----- Provided data -----

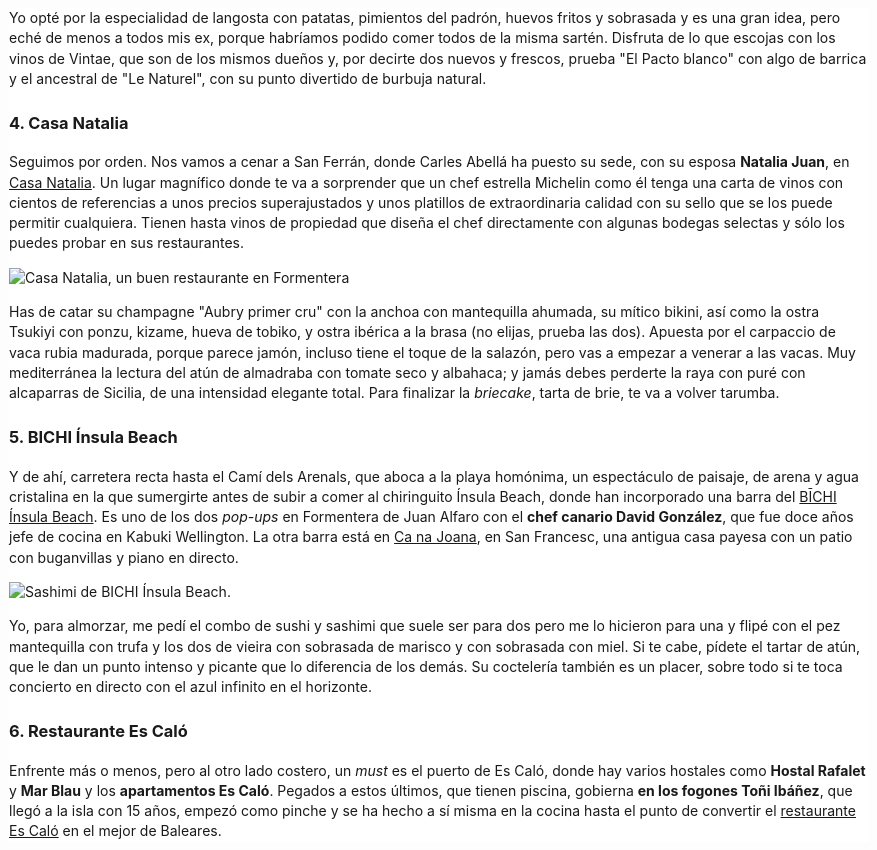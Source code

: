 Yo opté por la especialidad de langosta con patatas, pimientos del padrón, huevos fritos 
y sobrasada y es una gran idea, pero eché de menos a todos mis ex, porque habríamos 
podido comer todos de la misma sartén. Disfruta de lo que escojas con los vinos de 
Vintae, que son de los mismos dueños y, por decirte dos nuevos y frescos, prueba "El 
Pacto blanco" con algo de barrica y el ancestral de "Le Naturel", con su punto divertido 
de burbuja natural. 

### 4\. Casa Natalia

Seguimos por orden. Nos vamos a cenar a San Ferrán, donde Carles Abellá ha puesto su 
sede, con su esposa **Natalia Juan**, en [Casa 
Natalia](https://casanataliarestaurant.com/es/). Un lugar magnífico donde te va a 
sorprender que un chef estrella Michelin como él tenga una carta de vinos con cientos de 
referencias a unos precios superajustados y unos platillos de extraordinaria calidad con 
su sello que se los puede permitir cualquiera. Tienen hasta vinos de propiedad que 
diseña el chef directamente con algunas bodegas selectas y sólo los puedes probar en sus 
restaurantes. 

![Casa Natalia, un buen restaurante en Formentera](https://fotos.etheriamagazine.com/2022/07/formentera-casa-natalia.jpg "Casa Natalia.")

Has de catar su champagne "Aubry primer cru" con la anchoa con mantequilla ahumada, su 
mítico bikini, así como la ostra Tsukiyi con ponzu, kizame, hueva de tobiko, y ostra 
ibérica a la brasa (no elijas, prueba las dos). Apuesta por el carpaccio de vaca rubia 
madurada, porque parece jamón, incluso tiene el toque de la salazón, pero vas a empezar 
a venerar a las vacas. Muy mediterránea la lectura del atún de almadraba con tomate seco 
y albahaca; y jamás debes perderte la raya con puré con alcaparras de Sicilia, de una 
intensidad elegante total. Para finalizar la _briecake_, tarta de brie, te va a volver 
tarumba. 

### 5\. BICHI Ínsula Beach

Y de ahí, carretera recta hasta el Camí dels Arenals, que aboca a la playa homónima, un 
espectáculo de paisaje, de arena y agua cristalina en la que sumergirte antes de subir a 
comer al chiringuito Ínsula Beach, donde han incorporado una barra del [BĪCHI Ínsula 
Beach](https://bichiformentera.com). Es uno de los dos _pop-ups_ en Formentera de Juan 
Alfaro con el **chef canario David González**, que fue doce años jefe de cocina en 
Kabuki Wellington. La otra barra está en [Ca na 
Joana](https://restaurant-ca-na-joana.business.site/), en San Francesc, una antigua casa 
payesa con un patio con buganvillas y piano en directo. 

![Sashimi de BICHI Ínsula Beach.](https://fotos.etheriamagazine.com/2022/07/bichi-beach-Sashimi-de-pescado.jpg "Sashimi de BICHI Ínsula Beach.")

Yo, para almorzar, me pedí el combo de sushi y sashimi que suele ser para dos pero me lo 
hicieron para una y flipé con el pez mantequilla con trufa y los dos de vieira con 
sobrasada de marisco y con sobrasada con miel. Si te cabe, pídete el tartar de atún, que 
le dan un punto intenso y picante que lo diferencia de los demás. Su coctelería también 
es un placer, sobre todo si te toca concierto en directo con el azul infinito en el 
horizonte. 

### 6\. Restaurante Es Caló

Enfrente más o menos, pero al otro lado costero, un _must_ es el puerto de Es Caló, 
donde hay varios hostales como **Hostal Rafalet** y **Mar Blau** y los **apartamentos Es 
Caló**. Pegados a estos últimos, que tienen piscina, gobierna **en los fogones Toñi 
Ibáñez**, que llegó a la isla con 15 años, empezó como pinche y se ha hecho a sí misma 
en la cocina hasta el punto de convertir el [restaurante Es 
Caló](https://www.restauranteescalo.com/formentera/) en el mejor de Baleares.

-----

# [Your assignment]
Within the data, count the lines that hold the word "Juan". Answer with the figure and nothing more.

# [Response to this task]
2